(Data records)
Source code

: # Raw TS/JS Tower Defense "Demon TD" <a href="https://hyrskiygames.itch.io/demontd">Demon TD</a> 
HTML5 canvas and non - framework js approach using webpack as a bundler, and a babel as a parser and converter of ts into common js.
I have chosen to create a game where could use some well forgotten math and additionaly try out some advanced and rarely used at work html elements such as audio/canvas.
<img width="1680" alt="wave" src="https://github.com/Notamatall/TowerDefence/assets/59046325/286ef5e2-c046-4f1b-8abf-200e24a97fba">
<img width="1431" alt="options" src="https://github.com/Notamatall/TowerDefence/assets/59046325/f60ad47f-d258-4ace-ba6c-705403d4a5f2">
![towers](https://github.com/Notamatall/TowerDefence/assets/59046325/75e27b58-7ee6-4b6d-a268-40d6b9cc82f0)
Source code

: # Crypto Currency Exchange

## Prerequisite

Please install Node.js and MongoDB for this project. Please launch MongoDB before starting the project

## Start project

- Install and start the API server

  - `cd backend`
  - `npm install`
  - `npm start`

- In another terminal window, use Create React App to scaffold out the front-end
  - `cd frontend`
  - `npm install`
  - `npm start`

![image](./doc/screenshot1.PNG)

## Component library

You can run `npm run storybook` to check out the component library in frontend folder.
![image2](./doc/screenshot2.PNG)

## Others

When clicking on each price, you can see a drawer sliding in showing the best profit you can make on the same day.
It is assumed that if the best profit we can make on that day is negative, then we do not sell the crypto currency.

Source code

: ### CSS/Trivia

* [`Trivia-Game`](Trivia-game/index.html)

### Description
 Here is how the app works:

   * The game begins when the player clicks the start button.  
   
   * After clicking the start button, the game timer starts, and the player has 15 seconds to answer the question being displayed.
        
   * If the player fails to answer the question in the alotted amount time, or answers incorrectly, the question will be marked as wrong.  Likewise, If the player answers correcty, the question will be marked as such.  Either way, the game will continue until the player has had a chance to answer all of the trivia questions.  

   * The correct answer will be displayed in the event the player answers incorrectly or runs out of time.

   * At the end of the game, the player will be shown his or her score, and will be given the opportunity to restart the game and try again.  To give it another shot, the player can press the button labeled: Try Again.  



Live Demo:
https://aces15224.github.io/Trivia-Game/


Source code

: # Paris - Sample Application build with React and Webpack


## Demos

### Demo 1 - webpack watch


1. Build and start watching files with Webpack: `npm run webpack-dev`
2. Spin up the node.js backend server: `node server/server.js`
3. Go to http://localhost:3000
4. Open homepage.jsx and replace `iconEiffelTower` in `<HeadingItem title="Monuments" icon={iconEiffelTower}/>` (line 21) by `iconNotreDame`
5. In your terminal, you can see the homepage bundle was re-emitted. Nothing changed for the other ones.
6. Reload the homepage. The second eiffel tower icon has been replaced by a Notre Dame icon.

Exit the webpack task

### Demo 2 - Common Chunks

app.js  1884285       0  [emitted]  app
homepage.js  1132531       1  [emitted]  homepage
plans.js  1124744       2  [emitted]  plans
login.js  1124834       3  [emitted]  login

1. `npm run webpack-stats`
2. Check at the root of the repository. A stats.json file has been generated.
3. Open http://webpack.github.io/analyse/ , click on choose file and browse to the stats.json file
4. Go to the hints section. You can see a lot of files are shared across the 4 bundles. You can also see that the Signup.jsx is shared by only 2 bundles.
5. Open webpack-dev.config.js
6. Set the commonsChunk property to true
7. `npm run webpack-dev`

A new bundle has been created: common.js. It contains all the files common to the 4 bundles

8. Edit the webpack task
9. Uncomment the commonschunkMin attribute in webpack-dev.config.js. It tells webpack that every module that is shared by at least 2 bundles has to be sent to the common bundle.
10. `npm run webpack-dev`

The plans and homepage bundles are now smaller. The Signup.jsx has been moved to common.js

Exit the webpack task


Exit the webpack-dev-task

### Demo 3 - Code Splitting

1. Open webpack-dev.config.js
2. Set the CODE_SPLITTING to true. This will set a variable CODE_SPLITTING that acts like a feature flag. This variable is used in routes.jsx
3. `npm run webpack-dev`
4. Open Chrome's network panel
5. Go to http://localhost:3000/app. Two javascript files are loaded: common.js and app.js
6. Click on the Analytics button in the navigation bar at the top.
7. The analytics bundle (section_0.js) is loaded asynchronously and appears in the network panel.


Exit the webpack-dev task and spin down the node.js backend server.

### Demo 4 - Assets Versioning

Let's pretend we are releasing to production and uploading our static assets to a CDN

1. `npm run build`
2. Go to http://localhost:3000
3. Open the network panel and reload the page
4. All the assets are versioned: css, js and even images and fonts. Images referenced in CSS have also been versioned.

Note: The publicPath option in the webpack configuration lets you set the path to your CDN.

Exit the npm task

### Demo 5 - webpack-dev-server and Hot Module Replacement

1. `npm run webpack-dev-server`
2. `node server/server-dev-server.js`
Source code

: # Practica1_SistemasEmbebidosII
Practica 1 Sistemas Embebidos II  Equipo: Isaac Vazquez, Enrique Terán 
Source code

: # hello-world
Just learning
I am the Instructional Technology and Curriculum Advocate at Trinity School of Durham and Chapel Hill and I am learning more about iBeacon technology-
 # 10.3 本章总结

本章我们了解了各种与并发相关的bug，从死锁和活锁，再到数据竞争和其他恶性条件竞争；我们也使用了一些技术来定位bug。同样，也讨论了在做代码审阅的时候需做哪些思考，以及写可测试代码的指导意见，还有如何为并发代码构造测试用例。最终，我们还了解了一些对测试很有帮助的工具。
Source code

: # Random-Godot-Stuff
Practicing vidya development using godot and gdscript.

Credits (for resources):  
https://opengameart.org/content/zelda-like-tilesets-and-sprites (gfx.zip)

---

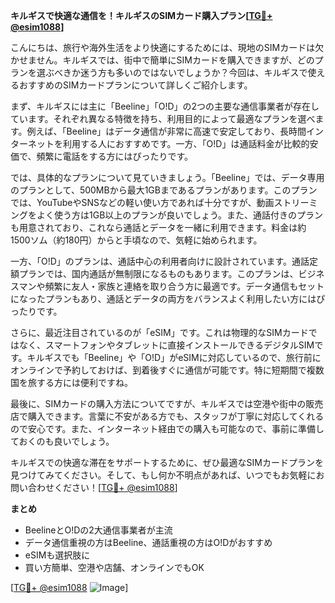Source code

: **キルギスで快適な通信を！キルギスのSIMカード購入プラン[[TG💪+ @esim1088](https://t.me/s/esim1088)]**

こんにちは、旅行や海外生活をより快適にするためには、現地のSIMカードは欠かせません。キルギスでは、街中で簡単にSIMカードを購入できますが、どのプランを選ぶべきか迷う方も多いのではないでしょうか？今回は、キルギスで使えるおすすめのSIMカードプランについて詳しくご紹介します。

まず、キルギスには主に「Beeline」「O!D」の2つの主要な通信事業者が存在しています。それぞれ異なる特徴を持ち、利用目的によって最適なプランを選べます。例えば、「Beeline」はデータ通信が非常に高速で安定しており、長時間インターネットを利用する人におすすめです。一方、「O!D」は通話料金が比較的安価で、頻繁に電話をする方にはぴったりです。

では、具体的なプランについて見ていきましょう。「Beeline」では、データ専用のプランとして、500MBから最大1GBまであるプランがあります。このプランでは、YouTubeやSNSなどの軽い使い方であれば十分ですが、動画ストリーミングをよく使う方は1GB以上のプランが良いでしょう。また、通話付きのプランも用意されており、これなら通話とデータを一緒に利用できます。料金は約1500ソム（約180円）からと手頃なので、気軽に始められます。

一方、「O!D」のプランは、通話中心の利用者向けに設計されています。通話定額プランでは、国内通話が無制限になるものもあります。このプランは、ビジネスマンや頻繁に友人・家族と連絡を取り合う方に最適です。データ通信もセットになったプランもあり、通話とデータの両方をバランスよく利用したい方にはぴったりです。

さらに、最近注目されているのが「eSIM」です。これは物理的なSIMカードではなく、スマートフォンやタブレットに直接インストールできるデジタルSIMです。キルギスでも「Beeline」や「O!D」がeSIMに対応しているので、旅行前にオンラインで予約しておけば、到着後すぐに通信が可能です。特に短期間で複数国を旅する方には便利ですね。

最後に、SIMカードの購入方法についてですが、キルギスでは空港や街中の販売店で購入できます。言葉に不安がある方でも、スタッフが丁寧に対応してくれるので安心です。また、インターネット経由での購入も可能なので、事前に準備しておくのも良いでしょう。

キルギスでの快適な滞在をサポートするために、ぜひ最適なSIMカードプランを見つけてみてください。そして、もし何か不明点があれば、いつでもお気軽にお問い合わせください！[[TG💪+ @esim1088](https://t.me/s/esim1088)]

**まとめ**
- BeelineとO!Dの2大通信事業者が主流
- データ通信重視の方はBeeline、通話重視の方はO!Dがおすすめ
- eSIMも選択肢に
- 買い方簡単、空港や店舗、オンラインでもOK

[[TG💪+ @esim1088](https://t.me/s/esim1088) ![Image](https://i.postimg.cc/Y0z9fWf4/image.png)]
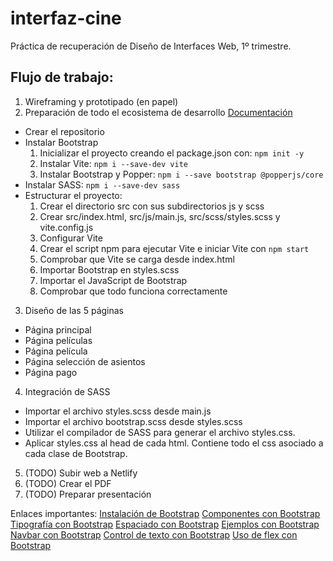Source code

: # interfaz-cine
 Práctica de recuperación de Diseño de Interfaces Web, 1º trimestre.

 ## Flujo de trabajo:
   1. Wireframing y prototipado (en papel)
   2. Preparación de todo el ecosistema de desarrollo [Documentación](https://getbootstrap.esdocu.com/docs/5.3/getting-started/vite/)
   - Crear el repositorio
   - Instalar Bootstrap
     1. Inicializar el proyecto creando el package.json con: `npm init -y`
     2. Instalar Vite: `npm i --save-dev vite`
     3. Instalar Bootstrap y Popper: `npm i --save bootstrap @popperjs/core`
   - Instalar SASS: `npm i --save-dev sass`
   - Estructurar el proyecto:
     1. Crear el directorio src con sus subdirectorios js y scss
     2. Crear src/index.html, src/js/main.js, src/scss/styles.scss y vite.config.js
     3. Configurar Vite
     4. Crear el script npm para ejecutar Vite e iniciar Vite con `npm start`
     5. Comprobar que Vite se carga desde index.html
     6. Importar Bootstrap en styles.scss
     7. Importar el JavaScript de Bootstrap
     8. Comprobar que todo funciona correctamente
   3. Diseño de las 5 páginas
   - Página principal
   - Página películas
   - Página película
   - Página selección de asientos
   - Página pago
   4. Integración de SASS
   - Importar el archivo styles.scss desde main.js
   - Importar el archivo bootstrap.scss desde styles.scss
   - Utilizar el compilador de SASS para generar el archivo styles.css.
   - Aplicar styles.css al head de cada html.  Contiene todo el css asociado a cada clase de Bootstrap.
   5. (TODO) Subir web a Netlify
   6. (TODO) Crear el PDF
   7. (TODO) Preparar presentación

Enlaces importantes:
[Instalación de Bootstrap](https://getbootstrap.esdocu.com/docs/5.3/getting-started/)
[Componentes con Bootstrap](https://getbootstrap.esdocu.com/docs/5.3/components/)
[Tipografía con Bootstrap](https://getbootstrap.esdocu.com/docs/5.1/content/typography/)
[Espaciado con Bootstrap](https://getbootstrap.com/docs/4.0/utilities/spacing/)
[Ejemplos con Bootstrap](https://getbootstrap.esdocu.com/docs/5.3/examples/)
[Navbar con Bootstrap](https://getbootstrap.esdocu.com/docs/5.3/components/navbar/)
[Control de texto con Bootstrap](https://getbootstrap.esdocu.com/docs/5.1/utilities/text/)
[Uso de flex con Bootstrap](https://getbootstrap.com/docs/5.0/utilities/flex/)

▸ **WORK REQUEST**
Identify each line in the records above containing the word "Comprobar"; copy those lines.

▸ **SOLUTION BELOW**
     5. Comprobar que Vite se carga desde index.html
     8. Comprobar que todo funciona correctamente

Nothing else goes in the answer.